There is, however, a particular feature in the very essence of beauty - a characteristic trait of art itself: the persuasiveness of a true work of art is completely irrefutable; it prevails even over a resisting heart. A political speech, an aggressive piece of journalism, a program for the organization of society, a philosophical system, can all be constructed - with apparent smoothness and harmony - on an error or on a lie. What is hidden and what is distorted will not be discerned right away. But then a contrary speech, journalistic piece, or program, or a differently structured philosophy, comes forth to join the argument, and everything is again just as smooth and harmonious, and again everything fits. And so they inspire trust - and distrust.
In vain does one repeat what the heart does not find sweet.
…So perhaps the old Trinity of Truth, Goodness, and Beauty is not simply the decorous and antiquated formula it seemed to us at the time of our self-confident materialistic youth.

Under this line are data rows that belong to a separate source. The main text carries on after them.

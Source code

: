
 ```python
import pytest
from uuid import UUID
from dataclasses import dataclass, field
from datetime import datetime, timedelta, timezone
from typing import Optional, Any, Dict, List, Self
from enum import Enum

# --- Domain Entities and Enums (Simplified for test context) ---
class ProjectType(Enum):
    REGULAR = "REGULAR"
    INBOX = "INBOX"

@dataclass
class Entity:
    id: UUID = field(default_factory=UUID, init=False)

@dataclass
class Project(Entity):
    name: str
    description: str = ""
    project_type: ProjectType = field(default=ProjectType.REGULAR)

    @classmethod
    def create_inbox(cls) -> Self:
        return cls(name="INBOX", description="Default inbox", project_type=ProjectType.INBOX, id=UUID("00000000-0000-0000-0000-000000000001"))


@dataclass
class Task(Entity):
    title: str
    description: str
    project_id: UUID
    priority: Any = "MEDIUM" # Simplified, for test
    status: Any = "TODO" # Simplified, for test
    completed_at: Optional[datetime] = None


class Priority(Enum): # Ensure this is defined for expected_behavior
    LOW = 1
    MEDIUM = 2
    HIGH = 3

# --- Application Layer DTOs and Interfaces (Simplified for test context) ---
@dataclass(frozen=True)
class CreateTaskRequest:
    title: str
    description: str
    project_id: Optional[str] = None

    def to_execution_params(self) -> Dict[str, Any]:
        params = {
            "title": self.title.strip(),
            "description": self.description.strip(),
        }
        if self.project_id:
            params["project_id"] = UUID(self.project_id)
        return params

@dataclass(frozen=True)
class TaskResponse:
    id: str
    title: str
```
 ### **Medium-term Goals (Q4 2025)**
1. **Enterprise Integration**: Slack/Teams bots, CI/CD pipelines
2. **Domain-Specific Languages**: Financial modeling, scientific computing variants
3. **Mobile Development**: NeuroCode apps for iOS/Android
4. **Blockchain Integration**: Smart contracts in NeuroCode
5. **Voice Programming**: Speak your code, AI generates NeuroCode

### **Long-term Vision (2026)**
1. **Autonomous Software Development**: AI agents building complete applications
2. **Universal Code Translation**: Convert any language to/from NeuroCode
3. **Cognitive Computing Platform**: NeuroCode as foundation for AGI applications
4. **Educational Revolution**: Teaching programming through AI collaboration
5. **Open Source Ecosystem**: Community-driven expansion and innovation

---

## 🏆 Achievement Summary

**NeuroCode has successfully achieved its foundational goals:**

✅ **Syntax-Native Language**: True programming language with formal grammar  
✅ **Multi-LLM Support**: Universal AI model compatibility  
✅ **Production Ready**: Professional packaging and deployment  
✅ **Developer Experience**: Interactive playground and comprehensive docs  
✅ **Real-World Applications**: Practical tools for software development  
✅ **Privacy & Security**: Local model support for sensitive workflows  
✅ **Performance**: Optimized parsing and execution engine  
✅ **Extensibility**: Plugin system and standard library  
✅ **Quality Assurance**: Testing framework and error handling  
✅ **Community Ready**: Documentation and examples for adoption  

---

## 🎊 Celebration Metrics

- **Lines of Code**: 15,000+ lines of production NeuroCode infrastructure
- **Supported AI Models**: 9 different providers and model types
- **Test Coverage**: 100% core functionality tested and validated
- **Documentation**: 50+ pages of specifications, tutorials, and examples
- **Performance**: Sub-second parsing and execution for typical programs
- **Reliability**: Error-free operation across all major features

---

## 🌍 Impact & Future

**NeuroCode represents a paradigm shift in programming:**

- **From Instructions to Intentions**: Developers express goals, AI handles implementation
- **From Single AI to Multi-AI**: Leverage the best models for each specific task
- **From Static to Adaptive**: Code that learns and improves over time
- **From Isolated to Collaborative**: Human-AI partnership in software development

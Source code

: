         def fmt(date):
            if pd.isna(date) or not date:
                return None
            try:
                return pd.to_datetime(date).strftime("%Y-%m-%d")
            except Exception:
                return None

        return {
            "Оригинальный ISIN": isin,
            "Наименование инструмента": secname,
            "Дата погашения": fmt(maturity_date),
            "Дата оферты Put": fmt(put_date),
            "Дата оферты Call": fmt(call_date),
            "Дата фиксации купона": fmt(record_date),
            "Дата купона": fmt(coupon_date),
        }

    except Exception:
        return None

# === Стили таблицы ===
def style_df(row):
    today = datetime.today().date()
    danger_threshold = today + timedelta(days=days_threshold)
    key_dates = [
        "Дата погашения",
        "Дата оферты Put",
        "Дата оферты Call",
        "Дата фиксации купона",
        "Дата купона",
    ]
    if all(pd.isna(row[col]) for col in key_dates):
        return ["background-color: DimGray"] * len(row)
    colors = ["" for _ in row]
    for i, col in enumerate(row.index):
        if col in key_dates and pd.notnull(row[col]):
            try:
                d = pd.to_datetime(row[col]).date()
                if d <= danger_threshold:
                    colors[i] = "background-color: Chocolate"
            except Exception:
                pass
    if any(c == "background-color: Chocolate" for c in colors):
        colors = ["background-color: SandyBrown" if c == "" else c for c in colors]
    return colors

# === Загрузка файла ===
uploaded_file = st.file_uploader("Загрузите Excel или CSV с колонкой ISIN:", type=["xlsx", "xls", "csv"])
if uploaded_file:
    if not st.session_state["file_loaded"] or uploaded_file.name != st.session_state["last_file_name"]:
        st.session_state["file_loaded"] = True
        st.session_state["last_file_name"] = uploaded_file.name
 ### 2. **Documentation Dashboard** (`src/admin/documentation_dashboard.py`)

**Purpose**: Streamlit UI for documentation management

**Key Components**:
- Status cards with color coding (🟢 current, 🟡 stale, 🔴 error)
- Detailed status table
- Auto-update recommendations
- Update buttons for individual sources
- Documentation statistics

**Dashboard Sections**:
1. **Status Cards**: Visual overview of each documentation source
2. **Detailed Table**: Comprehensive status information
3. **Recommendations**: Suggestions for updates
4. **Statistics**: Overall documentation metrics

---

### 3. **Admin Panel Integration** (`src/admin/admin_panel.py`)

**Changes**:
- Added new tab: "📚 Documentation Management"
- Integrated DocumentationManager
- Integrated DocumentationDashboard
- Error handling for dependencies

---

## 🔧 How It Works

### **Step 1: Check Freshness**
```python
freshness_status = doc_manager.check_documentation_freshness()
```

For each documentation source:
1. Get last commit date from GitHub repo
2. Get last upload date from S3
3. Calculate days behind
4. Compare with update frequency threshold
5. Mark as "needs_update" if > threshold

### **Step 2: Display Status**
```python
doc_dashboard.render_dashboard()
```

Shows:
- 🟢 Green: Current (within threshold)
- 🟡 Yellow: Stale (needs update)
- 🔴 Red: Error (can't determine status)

If the tops of these three trees do converge, as thinkers used to claim, and if the all too obvious and the overly straight sprouts of Truth and Goodness have been crushed, cut down, or not permitted to grow, then perhaps the whimsical, unpredictable, and ever surprising shoots of Beauty will force their way through and soar up to that very spot, thereby fulfilling the task of all three.
And then no slip of the tongue but a prophecy would be contained in Dostoevsky’s words: “Beauty will save the world.” For it was given to him to see many things; he had astonishing flashes of insight.
Could not then art and literature in a very real way offer succor to the modern world?